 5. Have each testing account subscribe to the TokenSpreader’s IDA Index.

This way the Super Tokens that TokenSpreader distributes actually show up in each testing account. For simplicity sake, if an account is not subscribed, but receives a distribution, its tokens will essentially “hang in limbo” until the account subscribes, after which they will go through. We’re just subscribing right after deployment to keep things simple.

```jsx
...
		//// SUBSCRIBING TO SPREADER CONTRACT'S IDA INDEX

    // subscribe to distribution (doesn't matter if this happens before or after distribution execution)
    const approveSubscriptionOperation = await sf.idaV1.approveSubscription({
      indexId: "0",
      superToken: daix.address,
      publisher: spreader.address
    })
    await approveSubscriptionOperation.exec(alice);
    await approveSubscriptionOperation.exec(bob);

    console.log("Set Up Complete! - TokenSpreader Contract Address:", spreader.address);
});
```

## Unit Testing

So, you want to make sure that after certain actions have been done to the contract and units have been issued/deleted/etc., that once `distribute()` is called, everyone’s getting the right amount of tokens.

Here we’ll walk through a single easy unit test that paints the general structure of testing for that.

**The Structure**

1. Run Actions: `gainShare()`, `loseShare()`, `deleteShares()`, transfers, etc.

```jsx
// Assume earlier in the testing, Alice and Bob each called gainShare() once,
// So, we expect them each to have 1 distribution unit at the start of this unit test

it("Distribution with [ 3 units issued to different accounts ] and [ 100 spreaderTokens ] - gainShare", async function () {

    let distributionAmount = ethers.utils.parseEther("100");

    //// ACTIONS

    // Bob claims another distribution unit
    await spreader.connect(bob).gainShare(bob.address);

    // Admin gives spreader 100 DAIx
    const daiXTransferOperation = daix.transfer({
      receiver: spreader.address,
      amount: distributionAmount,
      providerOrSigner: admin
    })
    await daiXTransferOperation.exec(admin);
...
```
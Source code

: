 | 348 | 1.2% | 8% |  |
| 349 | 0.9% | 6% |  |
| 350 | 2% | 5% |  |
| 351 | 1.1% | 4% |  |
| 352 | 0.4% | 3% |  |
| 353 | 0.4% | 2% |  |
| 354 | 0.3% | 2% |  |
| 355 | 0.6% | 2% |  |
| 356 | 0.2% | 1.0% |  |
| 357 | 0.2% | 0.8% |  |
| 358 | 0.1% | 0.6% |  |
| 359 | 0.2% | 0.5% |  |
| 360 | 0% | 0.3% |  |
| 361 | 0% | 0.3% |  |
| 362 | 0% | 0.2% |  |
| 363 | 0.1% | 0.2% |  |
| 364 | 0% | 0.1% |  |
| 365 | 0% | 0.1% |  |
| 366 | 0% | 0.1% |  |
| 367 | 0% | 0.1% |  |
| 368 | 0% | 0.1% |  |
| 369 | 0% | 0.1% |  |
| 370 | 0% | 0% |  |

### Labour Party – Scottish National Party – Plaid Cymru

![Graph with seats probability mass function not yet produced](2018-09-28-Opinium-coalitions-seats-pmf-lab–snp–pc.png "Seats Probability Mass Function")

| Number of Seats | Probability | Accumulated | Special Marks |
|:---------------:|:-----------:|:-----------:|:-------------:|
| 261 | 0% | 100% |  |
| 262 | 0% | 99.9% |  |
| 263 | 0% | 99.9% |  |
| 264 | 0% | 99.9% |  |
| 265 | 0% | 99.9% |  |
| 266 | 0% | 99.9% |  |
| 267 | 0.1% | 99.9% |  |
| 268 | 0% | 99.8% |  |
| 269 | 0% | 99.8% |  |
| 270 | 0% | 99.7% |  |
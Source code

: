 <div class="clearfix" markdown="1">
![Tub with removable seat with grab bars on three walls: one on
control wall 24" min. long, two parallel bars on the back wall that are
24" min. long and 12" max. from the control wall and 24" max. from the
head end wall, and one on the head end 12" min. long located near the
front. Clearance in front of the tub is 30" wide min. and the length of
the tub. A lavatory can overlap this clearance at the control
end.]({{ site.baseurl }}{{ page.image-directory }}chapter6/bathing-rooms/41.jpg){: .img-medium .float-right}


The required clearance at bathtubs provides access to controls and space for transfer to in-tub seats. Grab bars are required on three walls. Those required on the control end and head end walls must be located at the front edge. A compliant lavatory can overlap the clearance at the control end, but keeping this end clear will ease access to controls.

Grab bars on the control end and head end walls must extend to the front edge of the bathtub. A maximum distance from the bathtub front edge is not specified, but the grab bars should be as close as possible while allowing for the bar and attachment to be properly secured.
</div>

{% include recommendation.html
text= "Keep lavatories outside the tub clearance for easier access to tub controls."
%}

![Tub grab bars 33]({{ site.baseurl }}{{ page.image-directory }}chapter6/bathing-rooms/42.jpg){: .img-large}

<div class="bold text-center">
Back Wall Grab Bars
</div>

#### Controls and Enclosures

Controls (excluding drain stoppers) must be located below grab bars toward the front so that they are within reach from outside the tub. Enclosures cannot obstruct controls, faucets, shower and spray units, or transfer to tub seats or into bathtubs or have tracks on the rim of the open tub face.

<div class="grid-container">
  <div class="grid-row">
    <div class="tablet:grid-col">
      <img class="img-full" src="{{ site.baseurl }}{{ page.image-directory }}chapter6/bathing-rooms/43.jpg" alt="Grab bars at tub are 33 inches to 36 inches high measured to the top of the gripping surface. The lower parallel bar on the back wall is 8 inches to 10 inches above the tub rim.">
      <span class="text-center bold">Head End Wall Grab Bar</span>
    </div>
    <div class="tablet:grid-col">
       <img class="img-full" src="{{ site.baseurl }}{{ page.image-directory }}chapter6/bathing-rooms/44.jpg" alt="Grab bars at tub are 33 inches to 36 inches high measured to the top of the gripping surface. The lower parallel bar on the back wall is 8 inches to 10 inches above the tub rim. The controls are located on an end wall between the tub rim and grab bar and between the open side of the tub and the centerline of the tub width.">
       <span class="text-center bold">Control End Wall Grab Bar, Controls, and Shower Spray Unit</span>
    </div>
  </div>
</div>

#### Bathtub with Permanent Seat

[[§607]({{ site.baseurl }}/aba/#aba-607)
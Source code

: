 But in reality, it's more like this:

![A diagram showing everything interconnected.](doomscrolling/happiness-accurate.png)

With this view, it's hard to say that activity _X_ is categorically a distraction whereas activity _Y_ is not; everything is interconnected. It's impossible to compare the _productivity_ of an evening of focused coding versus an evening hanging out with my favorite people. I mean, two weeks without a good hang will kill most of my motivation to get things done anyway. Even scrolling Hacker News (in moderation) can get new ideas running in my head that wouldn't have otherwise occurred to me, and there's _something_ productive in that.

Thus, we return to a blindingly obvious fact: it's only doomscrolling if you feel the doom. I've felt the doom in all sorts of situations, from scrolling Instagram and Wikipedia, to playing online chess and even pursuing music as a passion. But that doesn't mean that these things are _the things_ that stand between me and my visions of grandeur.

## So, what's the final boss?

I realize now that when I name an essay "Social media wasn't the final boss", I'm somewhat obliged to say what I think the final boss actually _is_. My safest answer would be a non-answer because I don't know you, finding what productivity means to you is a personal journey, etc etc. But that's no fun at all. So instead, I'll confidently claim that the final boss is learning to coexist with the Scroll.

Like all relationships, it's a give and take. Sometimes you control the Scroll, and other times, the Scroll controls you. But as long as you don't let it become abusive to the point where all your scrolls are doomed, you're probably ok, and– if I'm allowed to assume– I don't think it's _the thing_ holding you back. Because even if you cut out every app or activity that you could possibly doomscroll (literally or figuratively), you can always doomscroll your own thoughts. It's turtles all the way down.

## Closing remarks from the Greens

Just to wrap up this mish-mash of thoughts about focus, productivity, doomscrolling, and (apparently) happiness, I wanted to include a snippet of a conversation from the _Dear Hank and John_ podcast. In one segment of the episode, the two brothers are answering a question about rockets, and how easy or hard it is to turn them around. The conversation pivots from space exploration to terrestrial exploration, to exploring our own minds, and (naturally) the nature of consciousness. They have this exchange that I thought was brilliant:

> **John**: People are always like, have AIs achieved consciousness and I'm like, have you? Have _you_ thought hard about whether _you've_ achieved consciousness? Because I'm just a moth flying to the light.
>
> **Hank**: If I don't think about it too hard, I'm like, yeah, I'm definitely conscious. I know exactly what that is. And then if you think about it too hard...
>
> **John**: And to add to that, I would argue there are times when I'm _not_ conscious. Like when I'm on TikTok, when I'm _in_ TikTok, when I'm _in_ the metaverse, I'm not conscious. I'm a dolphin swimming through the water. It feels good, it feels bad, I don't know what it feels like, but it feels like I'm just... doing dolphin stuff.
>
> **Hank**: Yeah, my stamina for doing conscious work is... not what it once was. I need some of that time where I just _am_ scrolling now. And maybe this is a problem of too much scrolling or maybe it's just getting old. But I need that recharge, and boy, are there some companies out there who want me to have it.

▸ **Problem**: Go line by line through the records above and copy each one containing "TokenSpreader".

▸ **Solution for this task**:
 5. Have each testing account subscribe to the TokenSpreader’s IDA Index.
This way the Super Tokens that TokenSpreader distributes actually show up in each testing account. For simplicity sake, if an account is not subscribed, but receives a distribution, its tokens will essentially “hang in limbo” until the account subscribes, after which they will go through. We’re just subscribing right after deployment to keep things simple.
    console.log("Set Up Complete! - TokenSpreader Contract Address:", spreader.address);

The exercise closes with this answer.